The performance explores the afterlife stage through VJing. This type of technologically embedded visual performance is accompanied by music and is often found at concerts and nightclubs. Karunaratne fondly refers to her project as a club capstone.

Karunaratne’s theater capstone stemmed out of her film capstone research project on magic lanterns, which was a 17th century pre-cinematic technology which combined a projector, pictures and light, and how these magic lanterns were utilized in a 19th century theatrical experience called phantasmagoria show.

Karunaratne’s show attempts to create a visual stimulus for people to create an atmosphere that evokes 1980s club culture.

I chose the 1980s because that’s when VJing specifically originated from, and so it’s a combination of a phantasmagoria show and a club scene to create a very visual and visceral experience,” she said.

In the show, the girl finishes her walk around the podium, returns to the podium and places the lamp on top. Once the lamp is placed, smoke begins to emit from the podium and fills up the entire room. The smoke is especially highlighted towards the roof as lights flash through the room. It gives an effect of clouds floating above us. The cellists especially are cloaked in an ethereal effect. In addition to the cello music, club music starts to play and the two different melodies flow into each other and sometimes clash with each other.

Karunaratne describes the show as having illustrations of devils, ghosts, phantoms.

When you project these images in a very dark room with an audience that’s kind of intoxicated and sometimes drugged, they believe that these creatures are coming to earth from the dead,” she said.

The audience stays still and looks around at each other as new light projections begin to start streaking their way through the floor, and occasionally climbing over the audience members. Excluding the side with the cellists, a human figure bending and straightening up is projected in white light onto the walls.
Karunaratne stated that the human light figure was directly inspired by the 19th century shows that would project phantoms, and hence the human light figure was of a phantom figure.

The performer joins the audience and starts dancing. Most of the audience stays still while some audience members start dancing along to the music.

Karunaratne talked about how the concept of light formed an important role in her life and served as inspiration for her project.

During the Vesak festival in Sri Lanka, many people make colourful lanterns, light them up with either candles or bulbs and then use them to decorate their homes and streets. Karunaratne claimed that this festival, which celebrates the birth, enlightenment and death of the Lord Buddha, created a strong link for her between light and the afterlife, through the visually stimulating lights.

My first visual of light is this floating orb of light and to me that orb in my mind has a presence, it has a life to it.
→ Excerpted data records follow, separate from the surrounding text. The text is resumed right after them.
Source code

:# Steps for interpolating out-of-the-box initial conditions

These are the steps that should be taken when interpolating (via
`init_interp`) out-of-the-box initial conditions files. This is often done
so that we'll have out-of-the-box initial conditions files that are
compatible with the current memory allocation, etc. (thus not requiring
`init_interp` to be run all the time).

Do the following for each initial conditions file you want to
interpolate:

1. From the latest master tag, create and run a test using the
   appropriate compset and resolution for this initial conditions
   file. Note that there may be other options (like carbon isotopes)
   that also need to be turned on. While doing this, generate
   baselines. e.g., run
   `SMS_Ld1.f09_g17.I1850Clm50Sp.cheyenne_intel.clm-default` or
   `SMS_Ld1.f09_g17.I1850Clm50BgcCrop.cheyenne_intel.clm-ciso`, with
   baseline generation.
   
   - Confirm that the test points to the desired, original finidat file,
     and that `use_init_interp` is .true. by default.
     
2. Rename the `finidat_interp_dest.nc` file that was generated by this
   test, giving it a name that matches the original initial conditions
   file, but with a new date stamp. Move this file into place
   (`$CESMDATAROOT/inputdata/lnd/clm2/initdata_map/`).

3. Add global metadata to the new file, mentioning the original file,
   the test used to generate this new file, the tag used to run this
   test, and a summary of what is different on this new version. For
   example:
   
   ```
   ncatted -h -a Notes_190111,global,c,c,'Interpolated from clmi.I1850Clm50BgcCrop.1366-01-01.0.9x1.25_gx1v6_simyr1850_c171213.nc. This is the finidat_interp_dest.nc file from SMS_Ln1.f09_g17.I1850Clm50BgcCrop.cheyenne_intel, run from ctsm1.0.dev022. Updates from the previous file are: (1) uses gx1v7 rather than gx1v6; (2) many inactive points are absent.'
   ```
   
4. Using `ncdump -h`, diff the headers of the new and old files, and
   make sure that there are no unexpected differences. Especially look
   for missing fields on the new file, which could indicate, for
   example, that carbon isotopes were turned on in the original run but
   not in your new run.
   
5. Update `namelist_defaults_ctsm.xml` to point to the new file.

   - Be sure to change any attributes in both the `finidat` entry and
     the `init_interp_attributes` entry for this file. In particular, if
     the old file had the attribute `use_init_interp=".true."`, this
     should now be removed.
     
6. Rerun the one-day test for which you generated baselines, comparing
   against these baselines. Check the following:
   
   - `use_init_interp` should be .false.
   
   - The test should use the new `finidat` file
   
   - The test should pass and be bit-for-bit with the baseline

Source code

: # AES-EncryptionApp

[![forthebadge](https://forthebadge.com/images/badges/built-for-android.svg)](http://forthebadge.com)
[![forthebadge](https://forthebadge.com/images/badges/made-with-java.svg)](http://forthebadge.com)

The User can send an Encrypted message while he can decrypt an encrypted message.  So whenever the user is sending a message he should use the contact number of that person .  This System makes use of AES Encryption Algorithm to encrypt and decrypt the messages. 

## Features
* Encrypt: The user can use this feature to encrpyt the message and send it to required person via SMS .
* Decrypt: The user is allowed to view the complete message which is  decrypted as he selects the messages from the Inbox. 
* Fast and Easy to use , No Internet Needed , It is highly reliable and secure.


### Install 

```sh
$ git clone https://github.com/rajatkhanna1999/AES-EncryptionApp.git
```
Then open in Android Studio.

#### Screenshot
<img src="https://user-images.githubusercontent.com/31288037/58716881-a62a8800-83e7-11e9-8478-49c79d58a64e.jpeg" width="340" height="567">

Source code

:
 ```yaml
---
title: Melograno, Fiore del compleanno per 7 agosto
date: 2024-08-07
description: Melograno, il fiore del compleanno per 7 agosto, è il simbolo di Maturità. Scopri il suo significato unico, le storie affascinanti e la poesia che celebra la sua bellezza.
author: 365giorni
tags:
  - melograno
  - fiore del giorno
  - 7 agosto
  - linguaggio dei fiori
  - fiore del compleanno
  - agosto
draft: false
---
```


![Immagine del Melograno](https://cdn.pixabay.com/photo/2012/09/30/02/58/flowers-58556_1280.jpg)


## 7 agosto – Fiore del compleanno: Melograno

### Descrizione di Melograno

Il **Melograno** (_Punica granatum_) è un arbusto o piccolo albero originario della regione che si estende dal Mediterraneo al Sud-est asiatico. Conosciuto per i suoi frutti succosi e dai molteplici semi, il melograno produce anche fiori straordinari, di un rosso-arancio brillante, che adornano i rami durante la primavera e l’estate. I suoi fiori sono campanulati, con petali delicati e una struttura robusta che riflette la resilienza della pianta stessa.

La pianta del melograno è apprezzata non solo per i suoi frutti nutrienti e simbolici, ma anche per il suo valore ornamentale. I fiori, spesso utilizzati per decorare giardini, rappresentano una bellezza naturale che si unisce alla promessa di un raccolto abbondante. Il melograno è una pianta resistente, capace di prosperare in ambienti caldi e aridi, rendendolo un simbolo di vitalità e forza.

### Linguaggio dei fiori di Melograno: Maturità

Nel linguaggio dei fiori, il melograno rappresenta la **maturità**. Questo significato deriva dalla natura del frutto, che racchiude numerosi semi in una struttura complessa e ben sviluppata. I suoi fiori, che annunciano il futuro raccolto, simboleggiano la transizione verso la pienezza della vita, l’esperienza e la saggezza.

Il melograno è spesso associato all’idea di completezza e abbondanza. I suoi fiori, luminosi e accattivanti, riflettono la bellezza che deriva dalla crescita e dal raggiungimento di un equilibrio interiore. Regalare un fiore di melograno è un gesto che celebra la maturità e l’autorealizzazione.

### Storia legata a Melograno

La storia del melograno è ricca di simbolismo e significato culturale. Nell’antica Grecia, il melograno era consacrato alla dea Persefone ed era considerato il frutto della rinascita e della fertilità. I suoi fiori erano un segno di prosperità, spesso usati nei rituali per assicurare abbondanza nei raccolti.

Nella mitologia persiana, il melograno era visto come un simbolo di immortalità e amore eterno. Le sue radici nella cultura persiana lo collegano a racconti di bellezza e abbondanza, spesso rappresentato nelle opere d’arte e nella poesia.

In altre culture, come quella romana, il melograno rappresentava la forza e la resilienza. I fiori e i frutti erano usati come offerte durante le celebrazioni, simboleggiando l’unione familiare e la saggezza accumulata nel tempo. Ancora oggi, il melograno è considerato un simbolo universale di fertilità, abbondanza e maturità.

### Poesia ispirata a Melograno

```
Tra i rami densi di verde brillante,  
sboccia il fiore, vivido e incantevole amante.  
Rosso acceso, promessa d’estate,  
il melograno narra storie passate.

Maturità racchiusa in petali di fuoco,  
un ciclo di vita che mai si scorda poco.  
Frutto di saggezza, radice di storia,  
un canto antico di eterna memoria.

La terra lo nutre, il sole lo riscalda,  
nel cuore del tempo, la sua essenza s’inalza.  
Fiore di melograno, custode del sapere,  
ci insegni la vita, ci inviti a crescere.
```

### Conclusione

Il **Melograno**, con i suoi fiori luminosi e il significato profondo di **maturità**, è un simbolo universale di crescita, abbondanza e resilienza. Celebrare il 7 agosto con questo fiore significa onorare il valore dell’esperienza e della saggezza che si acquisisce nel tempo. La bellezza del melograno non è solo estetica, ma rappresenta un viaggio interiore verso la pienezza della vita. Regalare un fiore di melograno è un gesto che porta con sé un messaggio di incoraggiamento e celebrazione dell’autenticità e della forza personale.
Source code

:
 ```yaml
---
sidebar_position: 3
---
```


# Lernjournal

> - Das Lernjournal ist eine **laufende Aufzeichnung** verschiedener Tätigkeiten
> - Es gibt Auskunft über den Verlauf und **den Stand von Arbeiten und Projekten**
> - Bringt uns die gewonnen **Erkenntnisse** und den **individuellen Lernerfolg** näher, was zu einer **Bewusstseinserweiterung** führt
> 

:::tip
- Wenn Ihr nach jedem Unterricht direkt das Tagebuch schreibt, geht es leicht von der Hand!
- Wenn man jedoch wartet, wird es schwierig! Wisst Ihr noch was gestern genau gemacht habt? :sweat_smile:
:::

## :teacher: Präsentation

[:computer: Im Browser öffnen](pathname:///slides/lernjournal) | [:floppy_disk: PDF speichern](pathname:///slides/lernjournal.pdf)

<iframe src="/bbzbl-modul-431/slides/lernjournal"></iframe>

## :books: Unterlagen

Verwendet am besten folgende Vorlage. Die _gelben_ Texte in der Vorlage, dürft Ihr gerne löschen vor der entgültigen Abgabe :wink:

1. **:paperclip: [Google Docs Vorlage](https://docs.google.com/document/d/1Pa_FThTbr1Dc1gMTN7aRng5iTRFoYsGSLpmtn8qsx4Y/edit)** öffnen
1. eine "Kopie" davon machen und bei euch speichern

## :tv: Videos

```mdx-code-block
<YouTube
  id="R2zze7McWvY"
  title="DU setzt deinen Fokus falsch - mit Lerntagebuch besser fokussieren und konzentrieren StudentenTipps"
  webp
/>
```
So I started really examining why I was attaching presence with light. [I discovered that] it has to do with a lot of stories about my family and our connection to ideas about the afterlife and our experiences – the passing away of relatives, particularly stories from my mother,” Karunaratne said.

When the performance came to an end, it took the audience a few minutes to re-situate themselves as they slowly walked out behind the performer to reconvene at the majilis, contemplating their deep and immersive experience of light over the last thirty minutes.